━━━━━ DATA TO USE
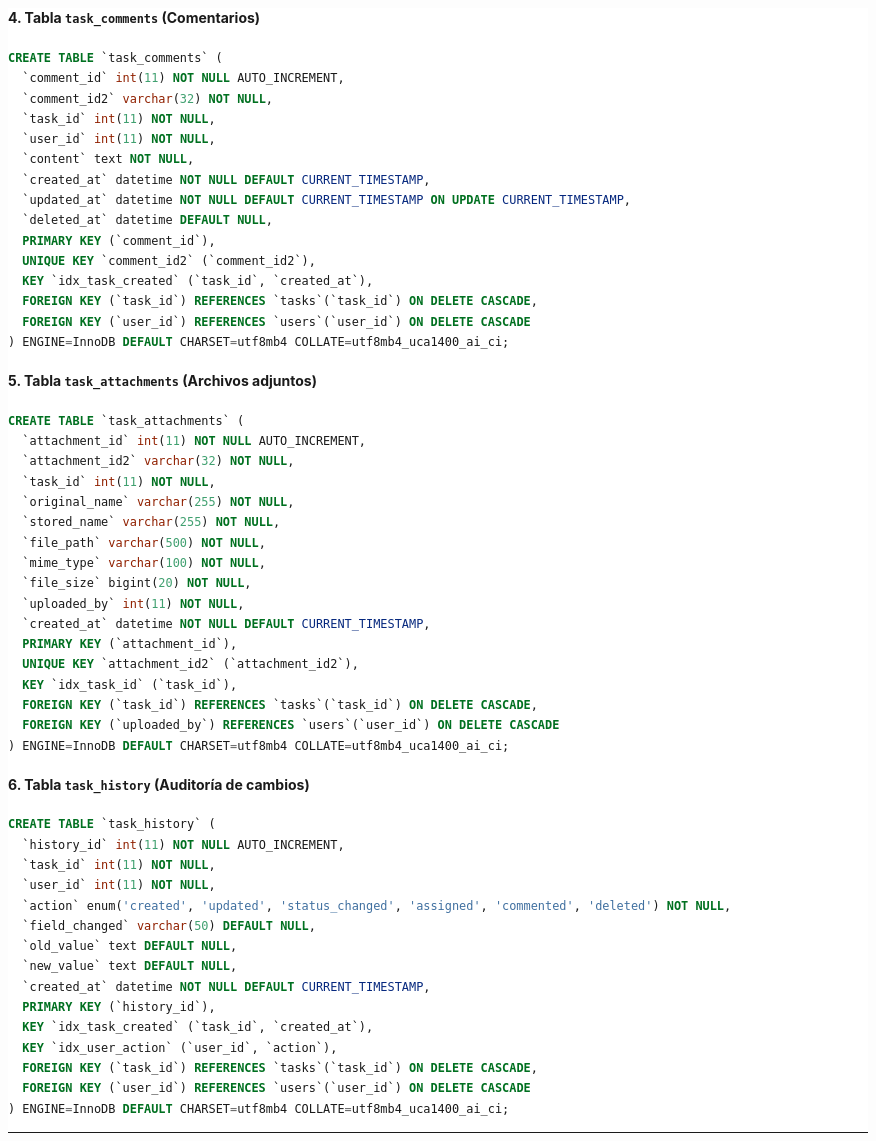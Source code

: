 #### 4. Tabla `task_comments` (Comentarios)
```sql
CREATE TABLE `task_comments` (
  `comment_id` int(11) NOT NULL AUTO_INCREMENT,
  `comment_id2` varchar(32) NOT NULL,
  `task_id` int(11) NOT NULL,
  `user_id` int(11) NOT NULL,
  `content` text NOT NULL,
  `created_at` datetime NOT NULL DEFAULT CURRENT_TIMESTAMP,
  `updated_at` datetime NOT NULL DEFAULT CURRENT_TIMESTAMP ON UPDATE CURRENT_TIMESTAMP,
  `deleted_at` datetime DEFAULT NULL,
  PRIMARY KEY (`comment_id`),
  UNIQUE KEY `comment_id2` (`comment_id2`),
  KEY `idx_task_created` (`task_id`, `created_at`),
  FOREIGN KEY (`task_id`) REFERENCES `tasks`(`task_id`) ON DELETE CASCADE,
  FOREIGN KEY (`user_id`) REFERENCES `users`(`user_id`) ON DELETE CASCADE
) ENGINE=InnoDB DEFAULT CHARSET=utf8mb4 COLLATE=utf8mb4_uca1400_ai_ci;
```

#### 5. Tabla `task_attachments` (Archivos adjuntos)
```sql
CREATE TABLE `task_attachments` (
  `attachment_id` int(11) NOT NULL AUTO_INCREMENT,
  `attachment_id2` varchar(32) NOT NULL,
  `task_id` int(11) NOT NULL,
  `original_name` varchar(255) NOT NULL,
  `stored_name` varchar(255) NOT NULL,
  `file_path` varchar(500) NOT NULL,
  `mime_type` varchar(100) NOT NULL,
  `file_size` bigint(20) NOT NULL,
  `uploaded_by` int(11) NOT NULL,
  `created_at` datetime NOT NULL DEFAULT CURRENT_TIMESTAMP,
  PRIMARY KEY (`attachment_id`),
  UNIQUE KEY `attachment_id2` (`attachment_id2`),
  KEY `idx_task_id` (`task_id`),
  FOREIGN KEY (`task_id`) REFERENCES `tasks`(`task_id`) ON DELETE CASCADE,
  FOREIGN KEY (`uploaded_by`) REFERENCES `users`(`user_id`) ON DELETE CASCADE
) ENGINE=InnoDB DEFAULT CHARSET=utf8mb4 COLLATE=utf8mb4_uca1400_ai_ci;
```

#### 6. Tabla `task_history` (Auditoría de cambios)
```sql
CREATE TABLE `task_history` (
  `history_id` int(11) NOT NULL AUTO_INCREMENT,
  `task_id` int(11) NOT NULL,
  `user_id` int(11) NOT NULL,
  `action` enum('created', 'updated', 'status_changed', 'assigned', 'commented', 'deleted') NOT NULL,
  `field_changed` varchar(50) DEFAULT NULL,
  `old_value` text DEFAULT NULL,
  `new_value` text DEFAULT NULL,
  `created_at` datetime NOT NULL DEFAULT CURRENT_TIMESTAMP,
  PRIMARY KEY (`history_id`),
  KEY `idx_task_created` (`task_id`, `created_at`),
  KEY `idx_user_action` (`user_id`, `action`),
  FOREIGN KEY (`task_id`) REFERENCES `tasks`(`task_id`) ON DELETE CASCADE,
  FOREIGN KEY (`user_id`) REFERENCES `users`(`user_id`) ON DELETE CASCADE
) ENGINE=InnoDB DEFAULT CHARSET=utf8mb4 COLLATE=utf8mb4_uca1400_ai_ci;
```

---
━━━━━━━━━━
* TASK
Write out every line of the entries that holds the word "TABLE".

* YOUR RESPONSE
CREATE TABLE `task_comments` (
CREATE TABLE `task_attachments` (
CREATE TABLE `task_history` (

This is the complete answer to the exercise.